Subito dopo la "spillatura" del nuovo socio, è stato presentato il service per la fondazione Vargas e a sorpresa per tutti, è stato consegnato al socio Franco Ferrarini il "Paul Harris Fellow", onorificenza rotariana intitolata al fondatore dell’Associazione riservata a chi applica nella quotidianità i principi dell'etica del Rotary.

«Sono onorato di aver ricevuto questo riconoscimento», ha detto Ferrarini, «ancor più in una serata ricca di significato che ha visto l'ingresso di Ramón Vargas nel nostro Club, ho fatto quello che è giusto fare come rotariano e che è un sentire condiviso da tutti i membri: mettersi a disposizione».

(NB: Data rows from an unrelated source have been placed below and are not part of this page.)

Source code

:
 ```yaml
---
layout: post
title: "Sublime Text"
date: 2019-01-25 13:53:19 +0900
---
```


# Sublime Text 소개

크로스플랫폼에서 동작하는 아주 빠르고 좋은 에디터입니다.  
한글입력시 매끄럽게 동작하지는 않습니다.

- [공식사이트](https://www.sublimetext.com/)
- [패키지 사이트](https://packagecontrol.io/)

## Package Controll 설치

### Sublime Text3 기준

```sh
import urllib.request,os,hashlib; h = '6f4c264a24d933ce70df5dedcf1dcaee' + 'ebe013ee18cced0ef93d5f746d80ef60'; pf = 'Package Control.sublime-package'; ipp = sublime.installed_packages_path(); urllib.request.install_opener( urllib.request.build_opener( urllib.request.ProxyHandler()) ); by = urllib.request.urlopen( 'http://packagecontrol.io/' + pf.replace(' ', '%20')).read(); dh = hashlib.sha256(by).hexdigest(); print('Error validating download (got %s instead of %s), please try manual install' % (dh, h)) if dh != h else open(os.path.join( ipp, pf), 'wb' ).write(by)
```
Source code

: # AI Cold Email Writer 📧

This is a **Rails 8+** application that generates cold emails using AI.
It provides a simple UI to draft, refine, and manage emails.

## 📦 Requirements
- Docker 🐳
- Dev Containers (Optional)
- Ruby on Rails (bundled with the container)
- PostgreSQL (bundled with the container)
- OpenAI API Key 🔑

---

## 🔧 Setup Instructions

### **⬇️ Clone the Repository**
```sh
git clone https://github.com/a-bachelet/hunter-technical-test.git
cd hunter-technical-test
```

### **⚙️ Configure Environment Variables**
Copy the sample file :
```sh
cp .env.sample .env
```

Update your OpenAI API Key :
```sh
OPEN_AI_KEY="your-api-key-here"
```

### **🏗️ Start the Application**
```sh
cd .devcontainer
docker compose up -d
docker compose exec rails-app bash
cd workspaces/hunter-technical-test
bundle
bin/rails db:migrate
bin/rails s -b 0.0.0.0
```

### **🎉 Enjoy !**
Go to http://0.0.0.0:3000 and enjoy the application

L’ammissione di Vargas al Rotary Club Verona Nord è avvenuta alla presenza del Governatore del distretto Rotary 2060 Stefano Campanella (già alla guida dell'Ente Lirico Arena di Verona), i presidenti di cinque Club della città, l'assistente del Governatore Pietro Luigi De Marchi, il direttore artistico del Teatro Ristori Alberto Martini e l’industriale Giuseppe Manni.